The Snowy egret is a small but elegant white heron. Adults are entirely white in color apart from the yellow lores between the long black bill and the eye, black legs, and bright yellow feet. The nape and neck bear long, shaggy plumes known as aigrettes. Immature Snowy egrets have duller, greenish legs.
Snowy egrets are native to North, Central and South America. They are present all year round in South America, ranging as far south as Chile and Argentina. They also occur throughout the year in the West Indies, Florida and coastal regions of North and Central America. Elsewhere, in the southern part of the United States, they are migratory, breeding in California, Nevada, Utah, Colorado, Arizona, New Mexico, Texas, Louisiana, and Mississippi. Snowy egrets live in wetlands of many types; this includes marshes, riverbanks, lakesides, pools, salt marshes, mangroves, and estuaries.
Snowy egrets are highly social and often forage in groups with gulls, terns, ibises, and other herons; they also nest in colonies. Snowy egrets are active at dawn and dusk and rest during the day.
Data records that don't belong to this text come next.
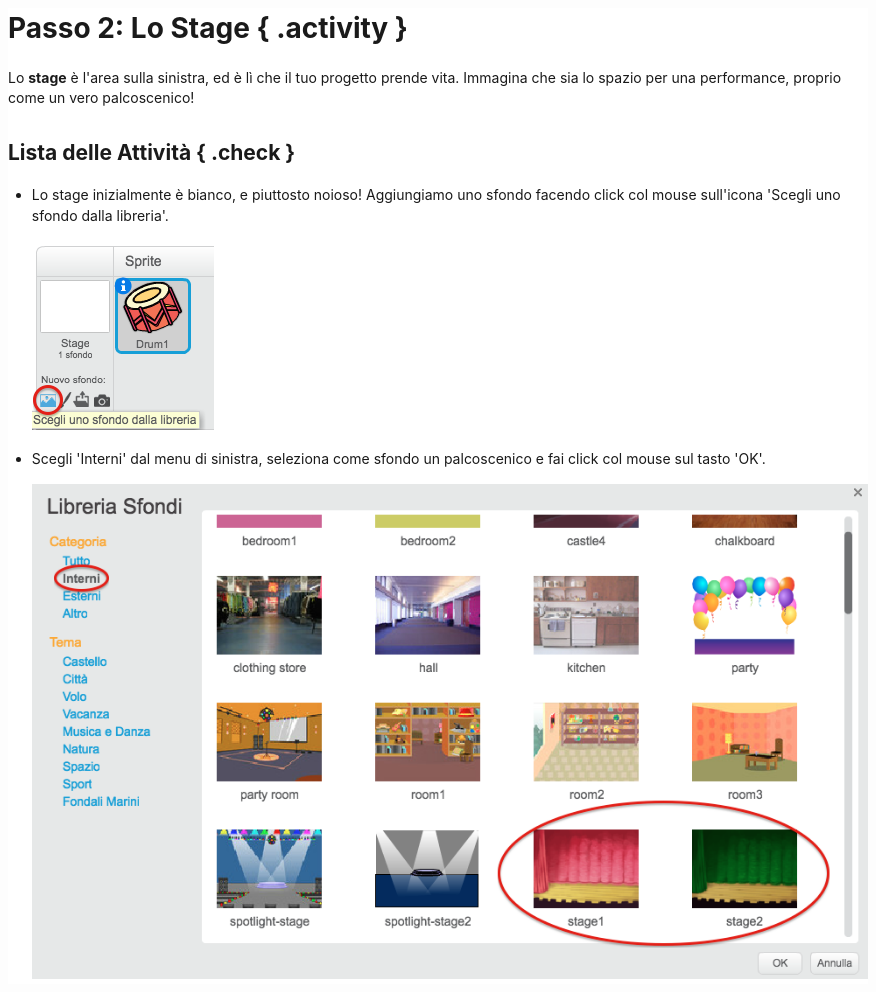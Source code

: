 # Passo 2: Lo Stage { .activity }

Lo __stage__ è l'area sulla sinistra, ed è lì che il tuo progetto prende vita. Immagina che sia lo spazio per una performance, proprio come un vero palcoscenico!

## Lista delle Attività { .check }

+ Lo stage inizialmente è bianco, e piuttosto noioso! Aggiungiamo uno sfondo facendo click col mouse sull'icona 'Scegli uno sfondo dalla libreria'.

	![screenshot](band-stage-choose.png)

+ Scegli 'Interni' dal menu di sinistra, seleziona come sfondo un palcoscenico e fai click col mouse sul tasto 'OK'.

	![screenshot](band-backdrop.png)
They stalk prey in shallow water, often running or shuffling their feet, flushing prey into view by swaying their heads, flicking their wings or vibrating their bills. They may also hover, or "dip-fish" by flying with their feet just above the water surface. Snowy egrets may also stand still and wait to ambush prey, or hunt for insects stirred up by domestic animals in open fields. These birds are usually silent; during courtship displays, when threatened or defending their territory they make a harsh squawk.
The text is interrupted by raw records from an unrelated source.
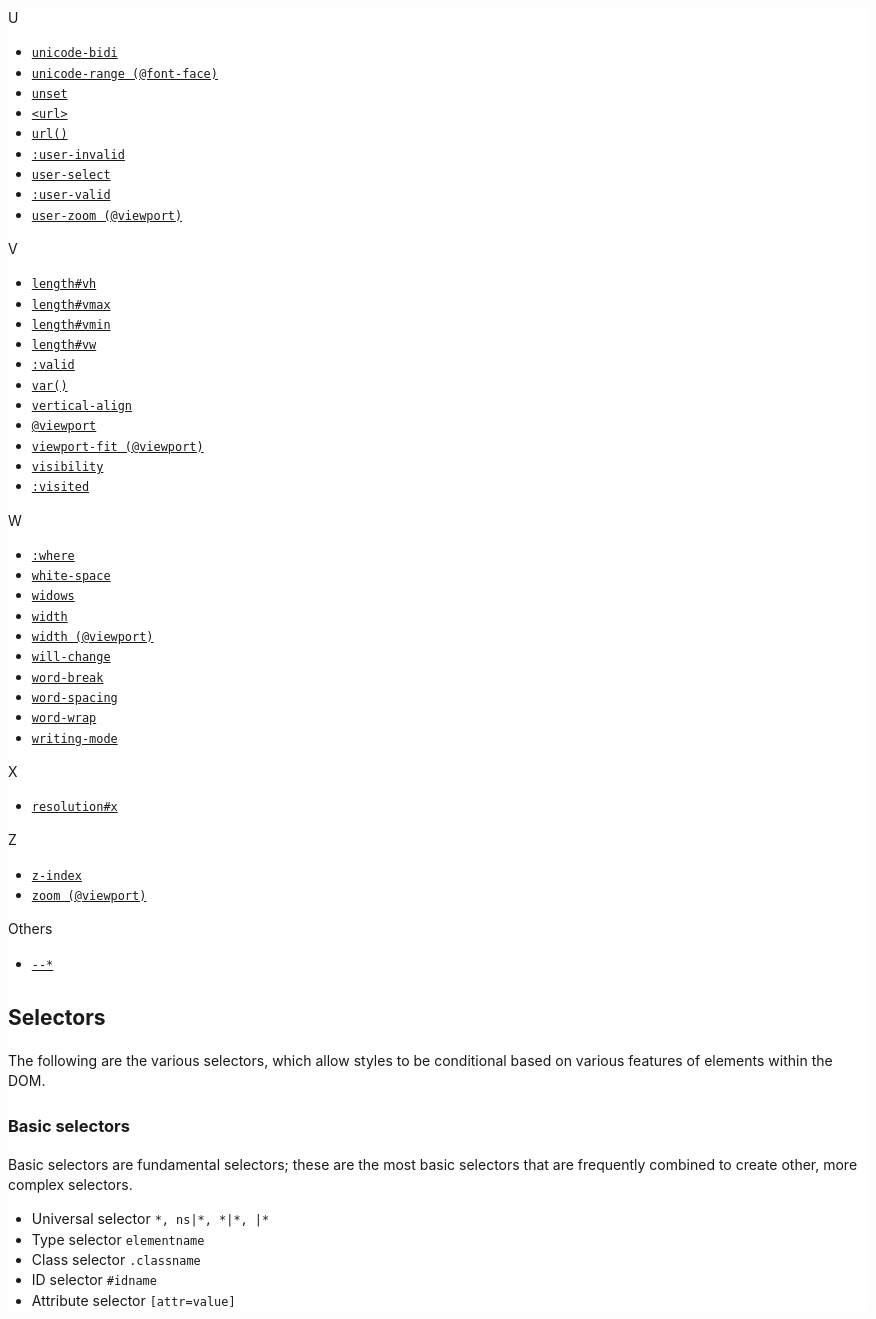 <span class="index-color">U</span><ul>
<li><a href="unicode-bidi"><code>unicode-bidi</code></a></li>
<li><a href="@font-face/unicode-range"><code>unicode-range (@font-face)</code></a></li>
<li><a href="unset"><code>unset</code></a></li>
<li><a href="url()"><code>&lt;url&gt;</code></a></li>
<li><a href="url()#the_url()_functional_notation"><code>url()</code></a></li>
<li><a href=":user-invalid"><code>:user-invalid</code></a></li>
<li><a href="user-select"><code>user-select</code></a></li>
<li><a href=":user-valid"><code>:user-valid</code></a></li>
<li><a href="@viewport"><code>user-zoom (@viewport)</code></a></li>
</ul>
<span class="index-color">V</span><ul>
<li><a href="length#vh"><code>length#vh</code></a></li>
<li><a href="length#vmax"><code>length#vmax</code></a></li>
<li><a href="length#vmin"><code>length#vmin</code></a></li>
<li><a href="length#vw"><code>length#vw</code></a></li>
<li><a href=":valid"><code>:valid</code></a></li>
<li><a href="var()"><code>var()</code></a></li>
<li><a href="vertical-align"><code>vertical-align</code></a></li>
<li><a href="@viewport"><code>@viewport</code></a></li>
<li><a href="@viewport"><code>viewport-fit (@viewport)</code></a></li>
<li><a href="visibility"><code>visibility</code></a></li>
<li><a href=":visited"><code>:visited</code></a></li>
</ul>
<span class="index-color">W</span><ul>
<li><a href=":where"><code>:where</code></a></li>
<li><a href="white-space"><code>white-space</code></a></li>
<li><a href="widows"><code>widows</code></a></li>
<li><a href="width"><code>width</code></a></li>
<li><a href="@viewport"><code>width (@viewport)</code></a></li>
<li><a href="will-change"><code>will-change</code></a></li>
<li><a href="word-break"><code>word-break</code></a></li>
<li><a href="word-spacing"><code>word-spacing</code></a></li>
<li><a href="overflow-wrap"><code>word-wrap</code></a></li>
<li><a href="writing-mode"><code>writing-mode</code></a></li>
</ul>
<span class="index-color">X</span><ul><li><a href="resolution#x"><code>resolution#x</code></a></li></ul>
<span class="index-color">Z</span><ul>
<li><a href="z-index"><code>z-index</code></a></li>
<li><a href="@viewport"><code>zoom (@viewport)</code></a></li>
</ul>
<span class="index-color">Others</span><ul><li><a href="--*"><code>--*</code></a></li></ul> </div>

## Selectors
The following are the various selectors, which allow styles to be conditional based on various features of elements within the DOM.

### Basic selectors
Basic selectors are fundamental selectors; these are the most basic selectors that are frequently combined to create other, more complex selectors.
* Universal selector   ``*, ns|*, *|*, |*``
* Type selector        ``elementname``
* Class selector       ``.classname``
* ID selector          ``#idname``
* Attribute selector   ``[attr=value]``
Snowy egrets are monogamous, which means that both males and females have only one partner. The breeding season starts in spring. The male establishes a territory and starts building the nest in a tree, vines or thick undergrowth. He then attracts a female with an elaborate courtship display which includes dipping up and down, bill raising, aerial displays, diving, tumbling and calling. The female finishes the construction of the nest with materials brought by the male. It is constructed from twigs, rushes, sedges, grasses, Spanish moss, and similar materials and may be 15 in (38 cm) across. The female lays up to 6 pale bluish-green eggs which hatch after about 24 days. The young are altricial and covered with white down when first hatched. They leave the nest after about 22 days and become reproductively mature at 1 to 2 years of age.
In the early twentieth century, the Snowy egret was hunted extensively for their long breeding plumes that fashionable ladies wore on their hats. This trade was ended in 1910 in North America but continued for some time in Central and South America. Since then populations have recovered. Today, these beautiful birds suffer from pollution, competition with other bird species, and from the decline of wetland environments, as Snowy egrets depend on wetland areas for food. In some areas, eggs are contaminated by pesticides, which cause death.
The IUCN Red List and other sources don’t provide the number of the Snowy egret total population size. According to the All About Birds resource, the total population size of the species in North America is over 143,000 birds. Currently, Snowy egrets are classified as Least Concern (LC) on the IUCN Red List and their numbers today are increasing.
Snowy egrets keep their ecosystem in health and habitat quality. The absence of egrets in wetlands may cause pollution, contamination of water, habitat loss, or human disturbance. Snowy egrets are also at the top of the food chain and thus control populations of fish and insects within their range.